Allí acabó nuestra experiencia europea. Dieceisavos de final ante el Liverpool, otro equipo que había sido tercero de grupo en la Champions. Si para nosotros era un milagro haber acabado tan arriba, a tan solo un punto de los octavos de final, para ellos eso era un drama, únicamente les recordaba su mala actuación en la máxima competición continental. No obstante, nos derrotaron con facilidad. 1-0 en Anfield y 1-3 en Rumanía (llegamos a ir 1-0 durante unos minutos) y para casa. Era el final de la aventura europea. Y la habíamos acabado sin una de nuestras estrellas, que se había marchado en diciembre. Esa figura era la de nuestro entrenador, Dan Petrescu.

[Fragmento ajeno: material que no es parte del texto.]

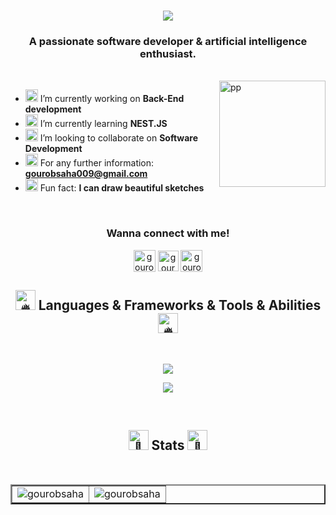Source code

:<h1 align="center">
  <a href="https://git.io/typing-svg">
    <img src="https://readme-typing-svg.herokuapp.com/?font=Rubik+Doodle+Shadow&size=25&pause=1000&color=F78518&center=true&vCenter=true&random=false&width=450&lines=Hello,+There!+👋;+May+the+force+be+wtih+you!;&center=true&size=25">
  </a>
</h1>
<div align="center">
  
</div>

<h3 align="center">A passionate software developer & artificial intelligence enthusiast.</h3>
<br/>
<img align="right" width="170" src="https://i.ibb.co/16Yt9HN/Gourob-2.png" alt="pp" />

- <img src="https://fonts.gstatic.com/s/e/notoemoji/latest/1f680/512.gif" alt="🚀" height="20"> I’m currently working on **Back-End development**
- <img src="https://fonts.gstatic.com/s/e/notoemoji/latest/1f331/512.gif" alt="🌱" height="20"> I’m currently learning **NEST.JS**
- <img src="https://fonts.gstatic.com/s/e/notoemoji/latest/270c_1f3fc/512.gif" alt="✌" height="20"> I’m looking to collaborate on **Software Development**
- <img src="https://fonts.gstatic.com/s/e/notoemoji/latest/1f6ce_fe0f/512.gif" alt="🛎" height="20"> For any further information: **gourobsaha009@gmail.com**
- <img src="https://fonts.gstatic.com/s/e/notoemoji/latest/1f48e/512.gif" alt="💎" height="20"> Fun fact: **I can draw beautiful sketches**

<br/>
<h3 align="center">Wanna connect with me!</h3>
<p align="center">
<a href="https://www.linkedin.com/in/gourob-saha-surjo-632751200/" target="_blank"><img align="center" src="https://img.icons8.com/color/48/000000/linkedin.png" alt="gourob-saha-632751200" width="35" /></a>
<a href="https://fb.com/surjo.saha.547" target="_blank"><img align="center" src="https://img.icons8.com/fluency/48/000000/facebook-new.png" alt="gourob-saha-632751200" width="33" /></a>
<a href="https://instagram.com/gourob_saha" target="_blank"><img align="center" src="https://img.icons8.com/fluency/48/000000/instagram-new.png" alt="gourob_saha" width="35" /></a>
</p>
<h2 align="center"><img src="https://fonts.gstatic.com/s/e/notoemoji/latest/1f525/512.gif" alt="🔥" width="32" height="32"> Languages & Frameworks & Tools & Abilities <img src="https://fonts.gstatic.com/s/e/notoemoji/latest/1f525/512.gif" alt="🔥" width="32" height="32"></h2>
<br>
<p align="center">
  <a href="https://skillicons.dev">
    <img src="https://skillicons.dev/icons?i=js,ts,react,nestjs,styledcomponents,tailwind,nodejs,express,nestjs,mongodb,firebase,vercel" />
  </a>
</p>
<p align="center">
  <a href="https://skillicons.dev">
    <img src="https://skillicons.dev/icons?i=java,python,c,cs,mysql,vscode,postman,androidstudio,eclipse,github,ai,ps" />
  </a>
</p>
<br>
<h2 align="center"><img src="https://fonts.gstatic.com/s/e/notoemoji/latest/1f31f/512.gif" alt="🌟" width="32" height="32"> Stats <img src="https://fonts.gstatic.com/s/e/notoemoji/latest/1f31f/512.gif" alt="🌟" width="32" height="32"></h2>
<br>

<table align="center" border="2">
    <td><img align="center" src="https://denvercoder1-github-readme-stats.vercel.app/api?username=GourobSaha&show_icons=true&count_private=true&locale=en&theme=codeSTACKr&hide_border=true" alt="gourobsaha" /></td>
    <td><img align="center" src="https://github-readme-streak-stats.herokuapp.com/?user=gourobsaha&count_private=true&theme=codeSTACKr&hide_border=true" alt="gourobsaha"/></td>
</table>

En una decisión difícil de comprender, Dan Petrescu se desvinculó del Unirea Urziceni poco después de finalizar la aventura de la Champions League. Además, lo hizo para marcharse a Rusia a entrenar a un equipo entonces de Segunda, el Kuban Krasnodar. Petrescu, en su día jugador del Chelsea y de la selección rumana, había sido una pieza importantísima en nuestra meteórica ascensión, cogiendo al equipo en 2006 cuando éramos un simple pero ambicioso recién ascendido, conduciéndolo hasta el título de liga en apenas tres años. Era popular entre nuestros aficionados y temido por nuestros rivales, con su actuación en Champions se ganó el respeto de toda Europa.

Sin él aguantamos bastante bien (tuvimos tres meses para reponernos tras su marcha antes de volver a competir) y acabamos rozando el título de liga. Nos quedamos a sólo tres puntitos del Cluj y nos volvimos a clasificar para la Champions, aunque en esta ocasión teníamos que superar las rondas previas, donde el Zenit nos superó con ciertas dificultades.

Entonces empezó nuestra rápida y brusca caída. Bucsaru perdió todo el interés en nuestro club después de caer eliminados en la previa europea y muchos de nuestros jugadores, la mayoría de los mencionados anteriormente, fueron traspasados a otros clubes de la liga. Así que cuando empezó la competición apenas teníamos jugadores en nuestra plantilla. En enero se intentó reconducir la situación con varias cesiones de los jugadores pertenecientes a los filiales de esos equipos a los que habíamos vendido nuestras estrellas, especialmente Rapid y Steaua, pero no fue suficiente. En una temporada extraña en la que Otelul Galati ganó su primera liga, descendimos a Segunda.

Pero lo más sorprendente fue la indiferencia del presidente y propietario del club Bucsaru, que decidió no inscribir al equipo en Segunda. Así que no disputamos ninguna competición oficial y el club se vio obligado a desaparecer. De golpe, nos quedamos sin Unirea Urziceni, ni liga, ni jugadores, ni nada.

En diez años con Bucsaru hemos pasado de jugar en Tercera a hacerlo en Champions para luego descender y desaparecer de la faz de la tierra. Los momentos vividos, esos ascensos, la liga y la aventura europea fueron bonitos, pero al final todo ha resultado ser un espejismo que se ha cumplido a voluntad de un empresario local que ha jugado con nosotros hasta que se ha cansado, como un niño pequeño que encierra al que fue su juguete favorito en un cajón para ponerse a jugar con otro nuevo. ¿Y cómo podremos salir de este lugar tan oscuro? ¿Cómo podremos reponernos de este duro golpe? Pues, sinceramente, no lo sé.

Con este post concluye la serie de "También fuimos campeones", que pretendía recordar esos equipos que en las últimas 15 temporadas ganaron ligas y que por un motivo u otro o bien han quedado olvidados o bien lo han pasado mal en Segunda (o lo pasarán esta temporada). Me ha ocupado más de lo que creía en un primer momento, pero creo que el resultado ha sido bueno. En cualquier caso, no ha estado mal recordar a estos 19 equipos: Mónaco, Nantes, Lens, Deportivo, Boavista, Kaiserslautern, Tirol Innsbruck, Grazer AK, St. Gallen, LKS Lodz, Halmstads, Hammarby, Tampere United, MTK Budapest, Zalaegerszegi TE, Dunaújváros, Artmedia Bratislava, FK Obilic y Unirea Urziceni, el último en este mismo post.  Una vez más, recuerdo que el post del Deportivo lo escribió Martín Castiñeira, al que le agradezco haber colaborado conmigo en la creación de esta serie. He puesto links en los nombres de cada equipo para facilitar su lectura por si os habéis perdido alguno.